Thanks for sharing. i needed this.
ext_3554: dream wolf (Default)

[identity profile] keerawa.livejournal.com 2010-05-15 05:17 am (UTC)(link)
Family dinner is the grease stain along the bottom of the takeout bag, the slurp of a plastic straw followed by the hollow shake and crunch of ice against a cardboard cup. It’s the small popping noise beside him as the clear lid to a wilted salad comes off.
God, yes. And that final line just knocked me down. Thank you.
onthehill: yuri plisetsky gives a thumbs down (scissors)

[personal profile] onthehill 2010-05-15 01:01 pm (UTC)(link)
=( Oh Dean

it's so beautiful

[identity profile] racheltowne.livejournal.com 2010-05-15 02:28 pm (UTC)(link)
This is beautiful. It breaks my heart to read this

[identity profile] muiting.livejournal.com 2010-05-15 03:12 pm (UTC)(link)
I really love the way how you described Dean and Sam's life and what is home to Dean; all those crummy diners and take-out food and most of all Sam always being there. It really is so very canon to Episode 22 when Chuck writes about the quieter moments of life with Sam and Dean. It's quite wonderful! The ending is profoundly sad as Dean leaves a comfortable bed to go sleep in his car because he misses Sam so much. Wonderful writing! Just wonderful! I'll probably read it over and over again.
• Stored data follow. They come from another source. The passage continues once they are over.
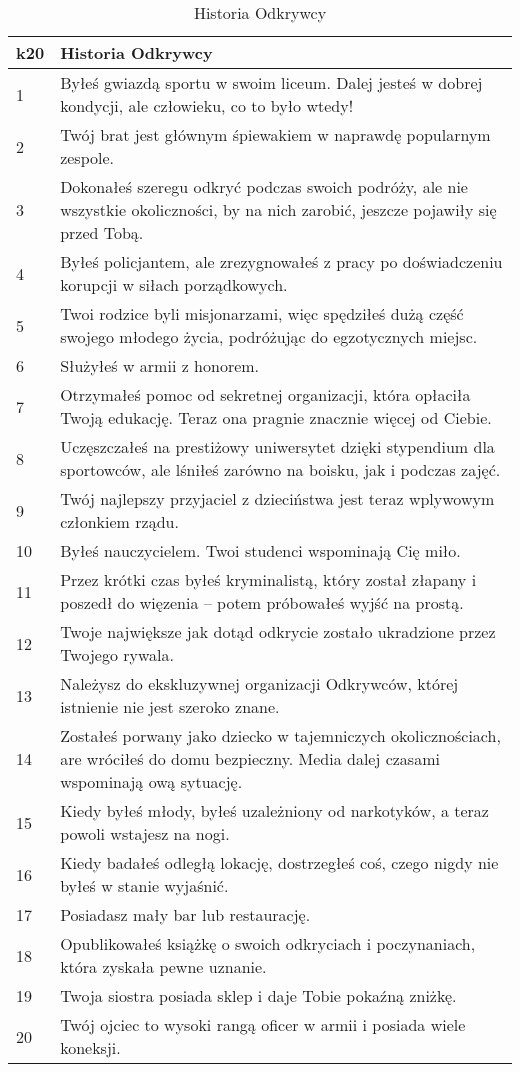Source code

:  \begin{table*}[t]
 \centering
 \begin{tabularx}{\textwidth}{| p{} | X |}
  \hline
  \textbf{k20} & \textbf{Historia Odkrywcy}  \\ \hline
    1 & Byłeś gwiazdą sportu w swoim liceum. Dalej jesteś w dobrej kondycji, ale człowieku, co to było wtedy! \\ \hline
    2 & Twój brat jest głównym śpiewakiem w naprawdę popularnym zespole. \\ \hline
    3 & Dokonałeś szeregu odkryć podczas swoich podróży, ale nie wszystkie okoliczności, by na nich zarobić, jeszcze pojawiły się przed Tobą. \\ \hline
    4 & Byłeś policjantem, ale zrezygnowałeś z pracy po doświadczeniu korupcji w siłach porządkowych. \\ \hline
    5 & Twoi rodzice byli misjonarzami, więc spędziłeś dużą część swojego młodego życia, podróżując do egzotycznych miejsc.  \\ \hline
    6 & Służyłeś w armii z honorem. \\ \hline
    7 & Otrzymałeś pomoc od sekretnej organizacji, która opłaciła Twoją edukację. Teraz ona pragnie znacznie więcej od Ciebie.  \\ \hline
    8 & Uczęszczałeś na prestiżowy uniwersytet dzięki stypendium dla sportowców, ale lśniłeś zarówno na boisku, jak i podczas zajęć.  \\ \hline
    9 & Twój najlepszy przyjaciel z dzieciństwa jest teraz wplywowym członkiem rządu. \\ \hline
    10 & Byłeś nauczycielem. Twoi studenci wspominają Cię miło. \\ \hline
    11 & Przez krótki czas byłeś kryminalistą, który został złapany i poszedł do więzenia – potem próbowałeś wyjść na prostą. \\ \hline
    12 & Twoje największe jak dotąd odkrycie zostało ukradzione przez Twojego rywala.  \\ \hline
    13 & Należysz do ekskluzywnej organizacji Odkrywców, której istnienie nie jest szeroko znane. \\ \hline
    14 & Zostałeś porwany jako dziecko w tajemniczych okolicznościach, are wróciłeś do domu bezpieczny. Media dalej czasami wspominają ową sytuację.  \\ \hline
    15 & Kiedy byłeś młody, byłeś uzależniony od narkotyków, a teraz powoli wstajesz na nogi. \\ \hline
    16 & Kiedy badałeś odległą lokację, dostrzegłeś coś, czego nigdy nie byłeś w stanie wyjaśnić. \\ \hline
    17 & Posiadasz mały bar lub restaurację. \\ \hline
    18 & Opublikowałeś książkę o swoich odkryciach i poczynaniach, która zyskała pewne uznanie. \\ \hline
    19 & Twoja siostra posiada sklep i daje Tobie pokaźną zniżkę. \\ \hline
    20 & Twój ojciec to wysoki rangą oficer w armii i posiada wiele koneksji. \\ \hline
 \end{tabularx}
  \caption {Historia Odkrywcy}
  \label {Historia Odkrywcy}
 \end{table*}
[identity profile] stellajane07.livejournal.com 2010-05-15 04:24 pm (UTC)(link)
this is so beautiful. especially the part about family dinner. it may not be the perfrct iconic dinner but it was theirs. so perfect.
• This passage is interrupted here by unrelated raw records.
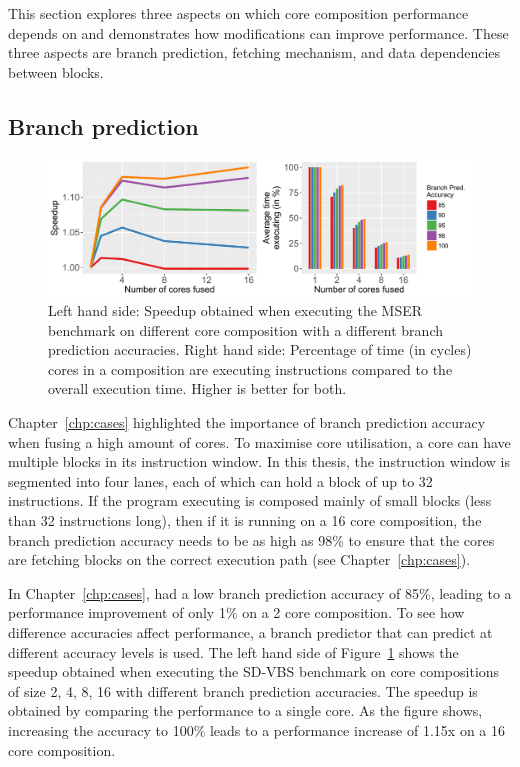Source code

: This section explores three aspects on which core composition performance depends on and demonstrates how modifications can improve performance.
These three aspects are branch prediction, fetching mechanism, and data dependencies between blocks.

\subsection{Branch prediction}
\begin{figure}[t]
    \centering
    \includegraphics[width=1\textwidth]{chapter3/graphics/motiv_p1.pdf}
    \caption{Left hand side: Speedup obtained when executing the MSER benchmark on different core composition with a different branch prediction accuracies.
	Right hand side: Percentage of time (in cycles) cores in a composition are executing instructions compared to the overall execution time. Higher is better for both.}
    \label{fig:mser_motiv}
	\vspace{1em}
\end{figure}
Chapter~\ref{chp:cases} highlighted the importance of branch prediction accuracy when fusing a high amount of cores.
To maximise core utilisation, a core can have multiple blocks in its instruction window.
In this thesis, the instruction window is segmented into four lanes, each of which can hold a block of up to 32 instructions.
If the program executing is composed mainly of small blocks (less than 32 instructions long), then if it is running on a 16 core composition, the branch prediction accuracy needs to be as high as 98\% to ensure that the cores are fetching blocks on the correct execution path (see Chapter~\ref{chp:cases}).

In Chapter~\ref{chp:cases},  had a low branch prediction accuracy of 85\%, leading to a performance improvement of only 1\% on a 2 core composition.
To see how difference accuracies affect performance, a branch predictor that can predict at different accuracy levels is used.
The left hand side of Figure~\ref{fig:mser_motiv} shows the speedup obtained when executing the SD-VBS benchmark  on core compositions of size 2, 4, 8, 16 with different branch prediction accuracies.
The speedup is obtained by comparing the performance to a single core.
As the figure shows, increasing the accuracy to 100\% leads to a performance increase of 1.15x on a 16 core composition.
[identity profile] faege.livejournal.com 2010-05-16 02:15 am (UTC)(link)
Gah, this kills. Great job.
ext_302385: My default here and on LJ (Default)
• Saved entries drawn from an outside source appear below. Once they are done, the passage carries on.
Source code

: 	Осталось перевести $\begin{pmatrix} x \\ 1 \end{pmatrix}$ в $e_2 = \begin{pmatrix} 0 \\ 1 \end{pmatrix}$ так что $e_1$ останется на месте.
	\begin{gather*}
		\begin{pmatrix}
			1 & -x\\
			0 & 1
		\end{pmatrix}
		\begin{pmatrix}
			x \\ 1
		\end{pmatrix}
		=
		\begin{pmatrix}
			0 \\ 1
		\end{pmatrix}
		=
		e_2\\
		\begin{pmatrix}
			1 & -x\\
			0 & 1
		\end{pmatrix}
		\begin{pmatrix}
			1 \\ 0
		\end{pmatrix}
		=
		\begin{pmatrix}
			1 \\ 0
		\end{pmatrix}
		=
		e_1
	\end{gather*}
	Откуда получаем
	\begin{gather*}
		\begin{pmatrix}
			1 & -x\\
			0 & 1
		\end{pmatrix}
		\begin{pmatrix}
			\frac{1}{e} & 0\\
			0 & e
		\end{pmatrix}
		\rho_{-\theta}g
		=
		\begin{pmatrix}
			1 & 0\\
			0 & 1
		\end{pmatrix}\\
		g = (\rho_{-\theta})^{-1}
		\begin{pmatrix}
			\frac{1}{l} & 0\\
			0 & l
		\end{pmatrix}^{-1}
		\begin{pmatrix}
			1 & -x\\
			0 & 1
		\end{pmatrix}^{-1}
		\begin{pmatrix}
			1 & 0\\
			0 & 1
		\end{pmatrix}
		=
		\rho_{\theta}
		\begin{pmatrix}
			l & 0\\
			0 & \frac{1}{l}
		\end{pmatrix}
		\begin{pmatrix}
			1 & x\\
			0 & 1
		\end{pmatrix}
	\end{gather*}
[identity profile] macbyrne.livejournal.com 2010-05-16 10:15 am (UTC)(link)
Gorgeous. Lovely view of Dean's mindset. As a die-hard Sam/Dean girl, can I just say I love the fact that he's sleeping in a separate room?? 'Cause I DO! LOL.

Fantastic job.

[identity profile] iluvsockz.livejournal.com 2010-05-16 06:44 pm (UTC)(link)
Oh, Dean :(

[identity profile] standing-fic.livejournal.com 2010-05-17 12:15 am (UTC)(link)
so well-written, so intricate and detailed. a very focused look on dean in that moment of knee-jerk grief.

Sam would have loved it.

But the clink-clank of silverware on china is too loud and the whiskey isn’t strong enough and this isn’t family dinner for Dean.

Family dinner is the grease stain along the bottom of the takeout bag, the slurp of a plastic straw followed by the hollow shake and crunch of ice against a cardboard cup. It’s the small popping noise beside him as the clear lid to a wilted salad comes off.


no truer words ever spoken! fantastic eye for detail. thank you.
ext_36848: (Default)

[identity profile] andreth47.livejournal.com 2010-05-17 12:45 am (UTC)(link)
This is pitch-perfect. The image of Dean not falling asleep in the car is going to stay with me for a long time. TY. :D
Edited 2010-05-17 00:47 (UTC)

[identity profile] wednesday-d.livejournal.com 2010-05-21 06:16 pm (UTC)(link)
This was so unbelievably sad and melancholic and oh so beautiful!! I can just imagine Dean trying to find his brother in the familiarity of the Impala...and the last sentence broke me so bad, I had tears in my eyes! This was really heart-breaking beautiful! Thank you for sharing it!

[identity profile] eggblue.livejournal.com 2010-05-23 05:39 pm (UTC)(link)
Really lovely, especially the description of Dean's family dinner, and all the everyday details he misses. Thanks!